» WHAT TO PRODUCE
Report each line from the records where the string "платёжеспособности" turns up.

** EXTRACTED INFORMATION follows **

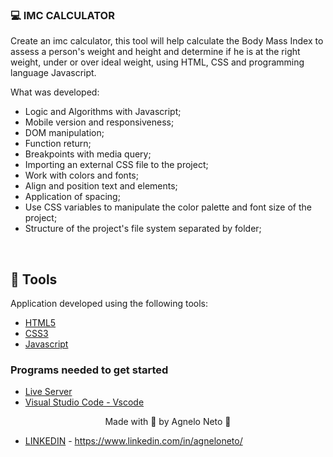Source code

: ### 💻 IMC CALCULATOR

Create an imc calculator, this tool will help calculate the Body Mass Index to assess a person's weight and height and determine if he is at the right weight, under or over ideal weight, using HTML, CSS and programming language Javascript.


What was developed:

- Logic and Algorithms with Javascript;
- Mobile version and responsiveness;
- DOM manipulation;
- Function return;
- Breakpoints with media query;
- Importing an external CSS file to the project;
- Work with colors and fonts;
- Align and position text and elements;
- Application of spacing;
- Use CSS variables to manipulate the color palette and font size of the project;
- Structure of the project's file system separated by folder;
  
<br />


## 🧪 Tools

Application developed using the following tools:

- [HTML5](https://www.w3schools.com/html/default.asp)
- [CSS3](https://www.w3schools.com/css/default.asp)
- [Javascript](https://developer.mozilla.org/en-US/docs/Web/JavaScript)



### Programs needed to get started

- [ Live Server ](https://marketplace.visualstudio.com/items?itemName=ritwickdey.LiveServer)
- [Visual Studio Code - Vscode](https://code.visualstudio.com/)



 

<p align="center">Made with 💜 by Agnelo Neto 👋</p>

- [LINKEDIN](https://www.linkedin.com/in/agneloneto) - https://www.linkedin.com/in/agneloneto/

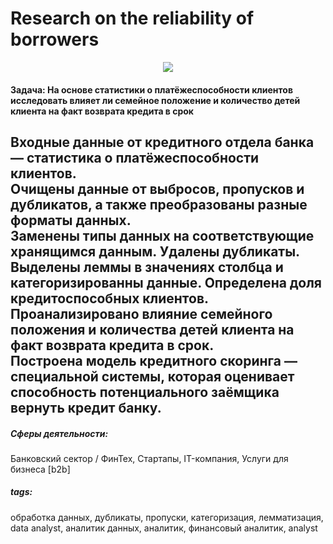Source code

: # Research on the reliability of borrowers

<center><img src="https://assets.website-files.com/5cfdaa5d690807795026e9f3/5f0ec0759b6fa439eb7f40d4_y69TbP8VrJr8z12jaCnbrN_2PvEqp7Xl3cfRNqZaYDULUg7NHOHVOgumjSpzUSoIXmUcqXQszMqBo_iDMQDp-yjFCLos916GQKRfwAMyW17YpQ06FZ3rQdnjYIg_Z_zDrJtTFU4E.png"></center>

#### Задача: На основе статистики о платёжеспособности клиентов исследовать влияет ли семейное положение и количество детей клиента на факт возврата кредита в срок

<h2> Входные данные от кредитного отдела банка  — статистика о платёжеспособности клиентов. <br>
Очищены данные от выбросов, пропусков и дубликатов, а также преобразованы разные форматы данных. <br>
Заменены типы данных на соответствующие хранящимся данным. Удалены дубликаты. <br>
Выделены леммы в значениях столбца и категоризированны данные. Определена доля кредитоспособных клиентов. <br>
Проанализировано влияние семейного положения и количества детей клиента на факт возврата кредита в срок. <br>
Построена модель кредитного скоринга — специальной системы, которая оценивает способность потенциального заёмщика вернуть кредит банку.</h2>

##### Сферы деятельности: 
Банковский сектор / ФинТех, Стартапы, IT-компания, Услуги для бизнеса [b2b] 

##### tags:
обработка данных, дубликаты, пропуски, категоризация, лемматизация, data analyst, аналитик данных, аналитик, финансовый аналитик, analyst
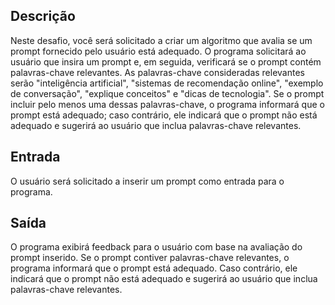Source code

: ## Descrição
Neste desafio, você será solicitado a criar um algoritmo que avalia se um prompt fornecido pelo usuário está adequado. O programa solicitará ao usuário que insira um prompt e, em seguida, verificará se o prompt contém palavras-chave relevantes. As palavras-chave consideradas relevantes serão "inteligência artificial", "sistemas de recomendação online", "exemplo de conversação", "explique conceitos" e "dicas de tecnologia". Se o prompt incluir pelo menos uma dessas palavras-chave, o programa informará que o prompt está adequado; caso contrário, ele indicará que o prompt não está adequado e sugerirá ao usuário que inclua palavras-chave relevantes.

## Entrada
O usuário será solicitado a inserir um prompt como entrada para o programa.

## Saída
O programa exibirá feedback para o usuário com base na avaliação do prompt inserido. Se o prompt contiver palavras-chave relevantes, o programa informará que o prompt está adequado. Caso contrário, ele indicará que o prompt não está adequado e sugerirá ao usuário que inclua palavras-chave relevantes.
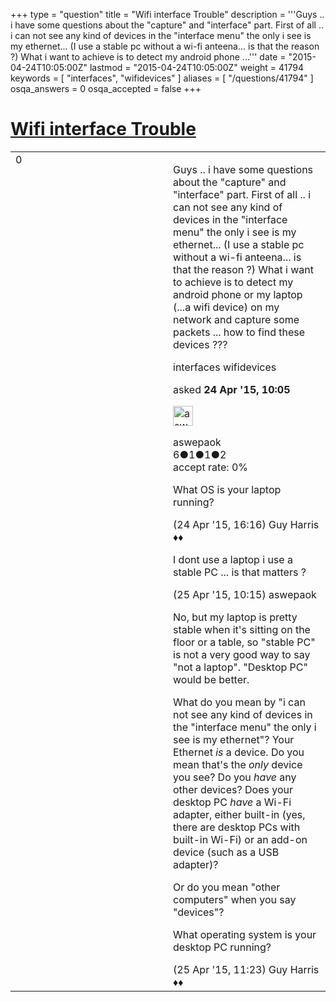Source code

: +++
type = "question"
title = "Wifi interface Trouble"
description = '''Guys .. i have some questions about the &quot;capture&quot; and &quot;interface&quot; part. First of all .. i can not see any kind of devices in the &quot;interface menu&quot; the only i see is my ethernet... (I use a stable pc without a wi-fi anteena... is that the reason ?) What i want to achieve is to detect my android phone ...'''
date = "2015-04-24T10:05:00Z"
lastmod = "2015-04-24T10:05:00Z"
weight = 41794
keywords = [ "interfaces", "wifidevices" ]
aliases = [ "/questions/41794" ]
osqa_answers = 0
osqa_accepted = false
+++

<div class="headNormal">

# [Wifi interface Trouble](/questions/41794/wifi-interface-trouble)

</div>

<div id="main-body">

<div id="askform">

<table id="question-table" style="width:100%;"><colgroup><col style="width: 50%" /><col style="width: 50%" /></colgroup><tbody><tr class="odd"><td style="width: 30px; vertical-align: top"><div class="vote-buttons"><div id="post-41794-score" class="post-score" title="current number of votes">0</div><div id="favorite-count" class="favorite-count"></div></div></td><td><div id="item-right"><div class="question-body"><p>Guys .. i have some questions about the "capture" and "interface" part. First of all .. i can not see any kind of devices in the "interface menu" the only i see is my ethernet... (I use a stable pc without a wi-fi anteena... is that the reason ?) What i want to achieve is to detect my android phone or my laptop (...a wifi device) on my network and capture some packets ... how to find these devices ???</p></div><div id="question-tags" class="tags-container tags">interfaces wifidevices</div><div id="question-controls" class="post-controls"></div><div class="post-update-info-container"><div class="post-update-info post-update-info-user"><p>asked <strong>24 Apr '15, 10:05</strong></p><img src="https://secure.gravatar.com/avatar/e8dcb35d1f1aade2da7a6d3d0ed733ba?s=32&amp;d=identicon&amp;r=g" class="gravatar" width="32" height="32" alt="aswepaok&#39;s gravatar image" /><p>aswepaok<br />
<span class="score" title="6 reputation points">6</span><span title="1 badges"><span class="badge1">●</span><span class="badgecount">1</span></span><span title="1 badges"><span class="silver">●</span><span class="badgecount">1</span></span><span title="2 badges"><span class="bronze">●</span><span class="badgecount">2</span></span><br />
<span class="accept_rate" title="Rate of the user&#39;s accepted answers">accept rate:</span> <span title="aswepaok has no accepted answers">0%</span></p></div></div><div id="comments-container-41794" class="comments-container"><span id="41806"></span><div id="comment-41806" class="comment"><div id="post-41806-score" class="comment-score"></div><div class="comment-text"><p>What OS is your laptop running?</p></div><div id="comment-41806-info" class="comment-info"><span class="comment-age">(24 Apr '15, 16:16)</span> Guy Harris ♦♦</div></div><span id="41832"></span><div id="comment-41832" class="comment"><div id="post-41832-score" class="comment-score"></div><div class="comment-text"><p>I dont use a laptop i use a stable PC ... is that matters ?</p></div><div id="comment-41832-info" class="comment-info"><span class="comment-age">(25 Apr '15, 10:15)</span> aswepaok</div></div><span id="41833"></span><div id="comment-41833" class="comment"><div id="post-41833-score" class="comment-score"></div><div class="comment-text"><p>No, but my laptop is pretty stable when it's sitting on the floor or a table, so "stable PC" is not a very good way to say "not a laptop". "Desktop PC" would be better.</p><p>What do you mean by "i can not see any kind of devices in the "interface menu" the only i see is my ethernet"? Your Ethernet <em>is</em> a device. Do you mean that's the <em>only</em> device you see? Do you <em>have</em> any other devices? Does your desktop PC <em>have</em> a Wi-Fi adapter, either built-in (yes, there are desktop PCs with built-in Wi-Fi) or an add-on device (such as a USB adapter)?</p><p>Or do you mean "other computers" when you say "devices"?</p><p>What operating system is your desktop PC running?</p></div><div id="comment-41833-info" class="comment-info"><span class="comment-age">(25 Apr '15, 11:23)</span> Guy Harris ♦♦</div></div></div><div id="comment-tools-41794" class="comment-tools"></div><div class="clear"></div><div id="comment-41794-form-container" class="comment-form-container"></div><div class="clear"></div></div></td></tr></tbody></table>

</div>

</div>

** End of EXTRACTED INFORMATION **

» RESULT OF THE TASK
#### Задача: На основе статистики о платёжеспособности клиентов исследовать влияет ли семейное положение и количество детей клиента на факт возврата кредита в срок
<h2> Входные данные от кредитного отдела банка  — статистика о платёжеспособности клиентов. <br>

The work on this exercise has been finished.